Bruce Hayden | May 9, 2015 at 8:13 am

The reason, of course, that this is really, really, bad is that the FCC is apparently using this dispute about bandwidth to get a start on regulating content. And, of course, progressives, statists, fascists, and other socialists, love/need to control content in order to control the facts that their public has access to. I should add that much of the organizing that has been done on the right over the last decade, or at least since the election of Obama, has been over the Internet. What could go wrong if government employees are allowed to control or filter content? Does anyone here think that it would be managed even handedly? Like the IRS was delaying tax exempt status for left wing organizations, like it was for the right. Or, investigated the $.10 per dollar that the Clinton foundation has spent on charity. Government employees, and, esp. those with power, tend to be leftists (and Democrats) because they believe in what they do, which is work in the government. So, no, I don’t want the same people who screwed up healthcare with ObamaCare, screwed up the economy with the Stimulus (and free money at the Fed), and tried to sway elections by manipulating the IRS, FEC, etc., determining what content we can see, and how much we should pay for it.

Amain, Amain, tell it Brother Bruce!

We need to get militant about moving Congress to explicitly FORBID the FCC from dicking with the interwebs. That’s the only thing I can think of that will turn these fascists around.
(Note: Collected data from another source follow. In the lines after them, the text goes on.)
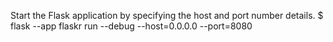 Start the Flask application by specifying the host and port number details. $ flask --app flaskr run --debug --host=0.0.0.0 --port=8080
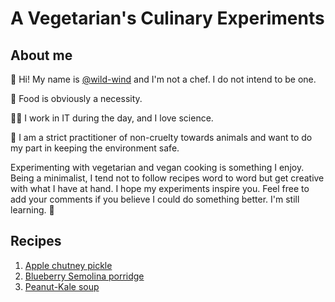 # A Vegetarian's Culinary Experiments

## About me

👋 Hi! My name is [@wild-wind](https://www.instagram.com/wild.wind.557/) and I'm not a chef. I do not intend to be one.

🥗 Food is obviously a necessity.

🧑‍🔬 I work in IT during the day, and I love science.

🐾 I am a strict practitioner of non-cruelty towards animals and want to do my part in keeping the environment safe.

Experimenting with vegetarian and vegan cooking is something I enjoy. Being a minimalist, I tend not to follow recipes word to word but get creative with what I have at hand. I hope my experiments inspire you. Feel free to add your comments if you believe I could do something better. I'm still learning. 🙂

## Recipes

1. [Apple chutney pickle](recipes/apple-chutney-pickle.md)
2. [Blueberry Semolina porridge](recipes/blueberry-semolina-porridge.md)
3. [Peanut-Kale soup](recipes/peanut-kale-soup.md)
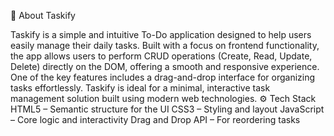 📝 About Taskify

Taskify is a simple and intuitive To-Do application designed to help users easily manage their daily tasks. Built with a focus on frontend functionality, the app allows users to perform CRUD operations (Create, Read, Update, Delete) directly on the DOM, offering a smooth and responsive experience. 
One of the key features includes a drag-and-drop interface for organizing tasks effortlessly.
Taskify is ideal for a minimal, interactive task management solution built using modern web technologies.
⚙️ Tech Stack
HTML5 – Semantic structure for the UI
CSS3 – Styling and layout
JavaScript  – Core logic and interactivity
Drag and Drop API – For reordering tasks

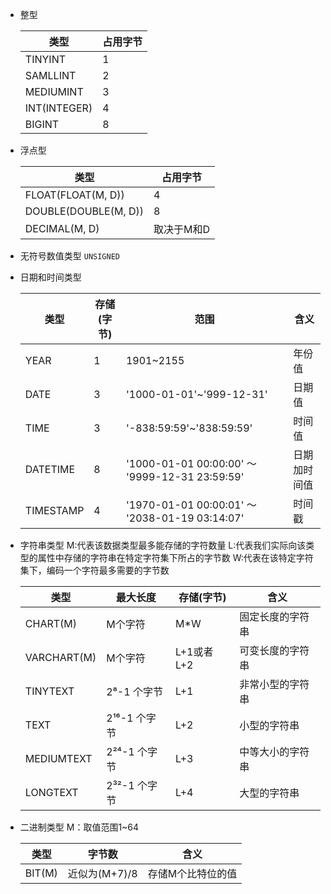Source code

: - 整型

  | 类型         | 占用字节 |
  | ------------ | -------- |
  | TINYINT      | 1        |
  | SAMLLINT     | 2        |
  | MEDIUMINT    | 3        |
  | INT(INTEGER) | 4        |
  | BIGINT       | 8        |

- 浮点型

  | 类型                 | 占用字节   |
  | -------------------- | ---------- |
  | FLOAT(FLOAT(M, D))   | 4          |
  | DOUBLE(DOUBLE(M, D)) | 8          |
  | DECIMAL(M, D)        | 取决于M和D |

- 无符号数值类型
  `UNSIGNED`

- 日期和时间类型

  | 类型      | 存储(字节) | 范围                                           | 含义         |
  | --------- | ---------- | ---------------------------------------------- | ------------ |
  | YEAR      | 1          | 1901~2155                                      | 年份值       |
  | DATE      | 3          | '1000-01-01'~'999-12-31'                       | 日期值       |
  | TIME      | 3          | '-838:59:59'~'838:59:59'                       | 时间值       |
  | DATETIME  | 8          | '1000-01-01 00:00:00' ～ '9999-12-31 23:59:59' | 日期加时间值 |
  | TIMESTAMP | 4          | '1970-01-01 00:00:01' ～ '2038-01-19 03:14:07' | 时间戳       |

- 字符串类型
  M:代表该数据类型最多能存储的字符数量
  L:代表我们实际向该类型的属性中存储的字符串在特定字符集下所占的字节数
  W:代表在该特定字符集下，编码一个字符最多需要的字节数

  | 类型        | 最大长度     | 存储(字节) | 含义             |
  | ----------- | ------------ | ---------- | ---------------- |
  | CHART(M)    | M个字符      | M*W        | 固定长度的字符串 |
  | VARCHART(M) | M个字符      | L+1或者L+2 | 可变长度的字符串 |
  | TINYTEXT    | 2⁸-1 个字节  | L+1        | 非常小型的字符串 |
  | TEXT        | 2¹⁶-1 个字节 | L+2        | 小型的字符串     |
  | MEDIUMTEXT  | 2²⁴-1 个字节 | L+3        | 中等大小的字符串 |
  | LONGTEXT    | 2³²-1 个字节 | L+4        | 大型的字符串     |

- 二进制类型
  M：取值范围1~64

  | 类型   | 字节数        | 含义              |
  | ------ | ------------- | ----------------- |
  | BIT(M) | 近似为(M+7)/8 | 存储M个比特位的值 |

  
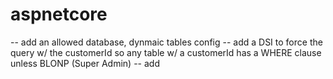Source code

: # aspnetcore


-- add an allowed database, dynmaic tables config
-- add a DSI to force the query w/ the customerId so any table w/ a customerId has a WHERE clause unless BLONP (Super Admin)
-- add 
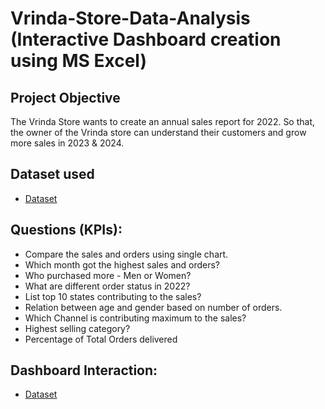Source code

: # Vrinda-Store-Data-Analysis (Interactive Dashboard creation using MS Excel)

## Project Objective
The Vrinda Store wants to create an annual sales report for 2022. So that, the owner of the Vrinda store can understand their customers and grow more sales in 2023 & 2024.

## Dataset used
- <a href="https://github.com/Meenal-Gupta02/Excel-Online-Store-Dashboard/blob/main/Vrinda%20Store%20Data%20Analysis.xlsx">Dataset</a>

## Questions (KPIs):
- Compare the sales and orders using single chart.
- Which month got the highest sales and orders?
- Who purchased more - Men or Women?
- What are different order status in 2022?
- List top 10 states contributing to the sales?
- Relation between age and gender based on number of orders.
- Which Channel is contributing maximum to the sales?
- Highest selling category?
- Percentage of Total Orders delivered

## Dashboard Interaction:
- <a href="https://github.com/Meenal-Gupta02/Excel-Online-Store-Dashboard/blob/main/Online_Store_Dashboard.png">Dataset</a>





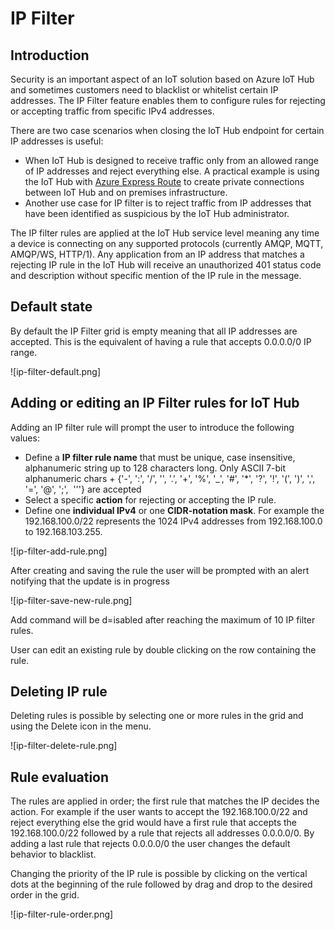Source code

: <properties
	pageTitle="IoT Hub - IP Filter | Microsoft Azure"
	description="Follow this tutorial to learn how to blacklist or whitelist certain IP addresses for Azure IoT Hub."
	services="iot-hub"
	authors="fsautomata"
	manager="timlt"
	editor=""/>

<tags
     ms.service="iot-hub"
     ms.devlang="dotnet"
     ms.topic="article"
     ms.tgt_pltfrm="na"
     ms.workload="na"
     ms.date="06/23/2016"
     ms.author="BeatriceOltean"/>

# IP Filter

## Introduction

Security is an important aspect of an IoT solution based on Azure IoT Hub and sometimes customers need to blacklist or whitelist certain IP addresses. The IP Filter feature enables them to configure rules for rejecting or accepting traffic from specific IPv4 addresses.

There are two case scenarios when closing the IoT Hub endpoint for certain IP addresses is useful: 
- When IoT Hub is designed to receive traffic only from an allowed range of IP addresses and reject everything else. A practical example is using the IoT Hub with [Azure Express Route] to create private connections between IoT Hub and on premises infrastructure.
- Another use case for IP filter is to reject traffic from IP addresses that have been identified as suspicious by the IoT Hub administrator.

The IP filter rules are applied at the IoT Hub service level meaning any time a device is connecting on any supported protocols (currently AMQP, MQTT, AMQP/WS, HTTP/1). 
Any application from an IP address that matches a rejecting IP rule in the IoT Hub will receive an unauthorized 401 status code and description without specific mention of the IP rule in the message.

## Default state
By default the IP Filter grid is empty meaning that all IP addresses are accepted. This is the equivalent of having a rule that accepts 0.0.0.0/0 IP range. 

![ip-filter-default.png]
 
## Adding or editing an IP Filter rules for IoT Hub

Adding an IP filter rule will prompt the user to introduce the following values: 

- Define a **IP filter rule name** that must be unique, case insensitive, alphanumeric string up to 128 characters long. Only ASCII 7-bit alphanumeric chars + {'-', ':', '/', '\', '.', '+', '%', '_', '#', '*', '?', '!', '(', ')', ',', '=', '@', ';',  '''} are accepted
- Select a specific **action** for rejecting or accepting the IP rule. 
- Define one **individual IPv4** or one **CIDR-notation mask**. For example the 192.168.100.0/22 represents the 1024 IPv4 addresses from 192.168.100.0 to 192.168.103.255. 

![ip-filter-add-rule.png]

After creating and saving the rule the user will be prompted with an alert notifying that the update is in progress

![ip-filter-save-new-rule.png]

Add command will be d=isabled after reaching the maximum of 10 IP filter rules. 

User can edit an existing rule by double clicking on the row containing the rule. 

## Deleting IP rule
Deleting rules is possible by selecting one or more rules in the grid and using the Delete icon in the menu. 

![ip-filter-delete-rule.png]

## Rule evaluation 

The rules are applied in order; the first rule that matches the IP decides the action. 
For example if the user wants to accept the 192.168.100.0/22 and reject everything else the grid would have a first rule that accepts the 192.168.100.0/22 followed by a rule that rejects all addresses 0.0.0.0/0. By adding a last rule that rejects 0.0.0.0/0 the user changes the default behavior to blacklist. 

Changing the priority of the IP rule is possible by clicking on the vertical dots at the beginning of the rule followed by drag and drop to the desired order in the grid.  

![ip-filter-rule-order.png]


<!-- Images -->
[20]: ./media/ip-filter-add-rule.png
[21]: ./media/
[22]: ./media/

<!-- Links -->



[IoT Hub Developer Guide]: iot-hub-devguide.md
[Azure Express Route]:  https://azure.microsoft.com/en-us/documentation/articles/expressroute-faqs/#supported-services
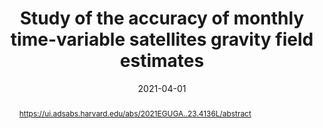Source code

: ---
title: "Study of the accuracy of monthly time-variable satellites gravity field estimates"
date: 2021-04-01
authors: "**Lecomte, H.**, Rosat, S. and Mandea, M."
publication_types: "1"
abstract: "https://ui.adsabs.harvard.edu/abs/2021EGUGA..23.4136L/abstract"
publication: "EGU General Assembly Conference Abstracts"
info: ", EGU21-4136"
doi: "https://ui.adsabs.harvard.edu/abs/2021EGUGA..23.4136L/abstract"
note: "(virtual conference)"
---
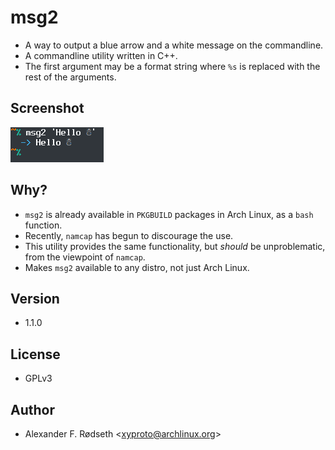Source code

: # msg2

* A way to output a blue arrow and a white message on the commandline.
* A commandline utility written in C++.
* The first argument may be a format string where `%s` is replaced with the rest of the arguments.

## Screenshot

![screenshot](img/screenshot.png)

## Why?

* `msg2` is already available in `PKGBUILD` packages in Arch Linux, as a `bash` function.
* Recently, `namcap` has begun to discourage the use.
* This utility provides the same functionality, but *should* be unproblematic, from the viewpoint of `namcap`.
* Makes `msg2` available to any distro, not just Arch Linux.

## Version

* 1.1.0

## License

* GPLv3

## Author

* Alexander F. Rødseth &lt;xyproto@archlinux.org&gt;
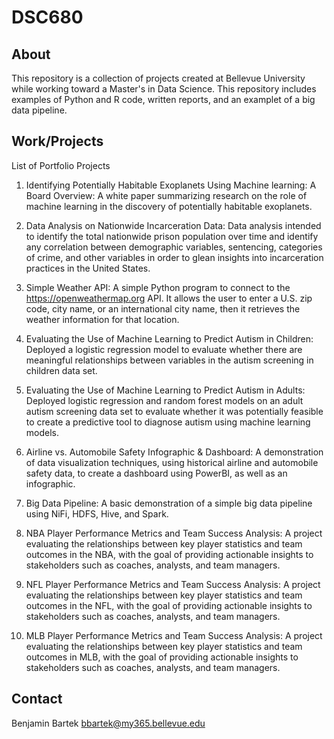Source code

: # DSC680

## About
This repository is a collection of projects created at Bellevue University while working toward a Master's in Data Science. This repository includes examples of Python and R code, written reports, and an examplet of a big data pipeline. 

## Work/Projects
List of Portfolio Projects

1.	Identifying Potentially Habitable Exoplanets Using Machine learning: A Board Overview:  A white paper summarizing research on the role of machine learning in the discovery of potentially habitable exoplanets.

2.	Data Analysis on Nationwide Incarceration Data: Data analysis intended to identify the total nationwide prison population over time and identify any correlation between demographic variables, sentencing, categories of crime, and other variables in order to glean insights into incarceration practices in the United States.

3.	Simple Weather API: A simple Python program to connect to the https://openweathermap.org API. It allows the user to enter a U.S. zip code, city name, or an international city name, then it retrieves the weather information for that location.

4.	Evaluating the Use of Machine Learning to Predict Autism in Children: Deployed a logistic regression model to evaluate whether there are meaningful relationships between variables in the autism screening in children data set.

5.	Evaluating the Use of Machine Learning to Predict Autism in Adults: Deployed logistic regression and random forest models on an adult autism screening data set to evaluate whether it was potentially feasible to create a predictive tool to diagnose autism using machine learning models.

6.	Airline vs. Automobile Safety Infographic & Dashboard: A demonstration of data visualization techniques, using historical airline and automobile safety data, to create a dashboard using PowerBI, as well as an infographic.

7.	Big Data Pipeline: A basic demonstration of a simple big data pipeline using NiFi, HDFS, Hive, and Spark.

8.	NBA Player Performance Metrics and Team Success Analysis: A project evaluating the relationships between key player statistics and team outcomes in the NBA, with the goal of providing actionable insights to stakeholders such as coaches, analysts, and team managers.

9.	NFL Player Performance Metrics and Team Success Analysis: A project evaluating the relationships between key player statistics and team outcomes in the NFL, with the goal of providing actionable insights to stakeholders such as coaches, analysts, and team managers.

10.	MLB Player Performance Metrics and Team Success Analysis: A project evaluating the relationships between key player statistics and team outcomes in MLB, with the goal of providing actionable insights to stakeholders such as coaches, analysts, and team managers.

## Contact
Benjamin Bartek
bbartek@my365.bellevue.edu
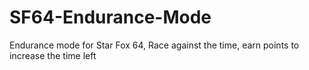 # SF64-Endurance-Mode
Endurance mode for Star Fox 64, Race against the time, earn points to increase the time left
    Not A Member of Any Organized Political in reply to Ragspierre. | May 9, 2015 at 1:55 pm

    Actually with today’s technology, the FCC should be dissolved by Congress.

    With today’s technology there is ZERO need for the fatuous FCC.

    Maybe just shove the FCC into the FDA and let them regulate home-made soap – but only home-made soap of those dirty Leftists!

    Snark!

    MouseTheLuckyDog in reply to Ragspierre. | May 9, 2015 at 9:51 pm

    Ok so Congress should prevent the FCC from dicking with the internet. Who should prevent AT&T/Verison/Copmcast/… from dicking with the internet.

    You know the companies that didn’t invent the internet [1]. The companies that were given the internet in the Telecommunications Act of 1996, and then proceeded to take US internet service from number 1 to middle of the pack. The companies that argued to the FCC that they should not be classed as Title II, but then argue in court that they are Title II to get easements.

    [1] See what you’ve done now I’ll have to take about ten showers to get the Obama off me. Still the guy is right once in a while. Oh the agony of saying that!

PoliticiansRscum | May 9, 2015 at 1:12 pm

Unfortunately, as long as the masses get their porn-sports-soaps, they will consider the Internet free enough.

Biggest problem is that the unwashed masses will see the friendly-looking wording of “Net Neutrality” as being a good thing.

Who would be against Motherhood? Apple pie? Net neutrality?

See, it just sounds like something desirable (sort of like The Patriot Act.) So only bad, nasty, right-wing (redundancy alert!) people could be against it.

What’s odd is that groups like Anonymous support the FCC takeover. Odd since they are mostly anarchists.

    MouseTheLuckyDog in reply to genes. | May 9, 2015 at 9:56 pm

    Anonymous doesn’t support the regulation. Anonymous is amorphous. A large segment of Anynmous does support.
    Like “Dr. Johnny Fever” they fear “the phone police”.

    That segment of Anonymous fears AT&T more then they fear the FCC.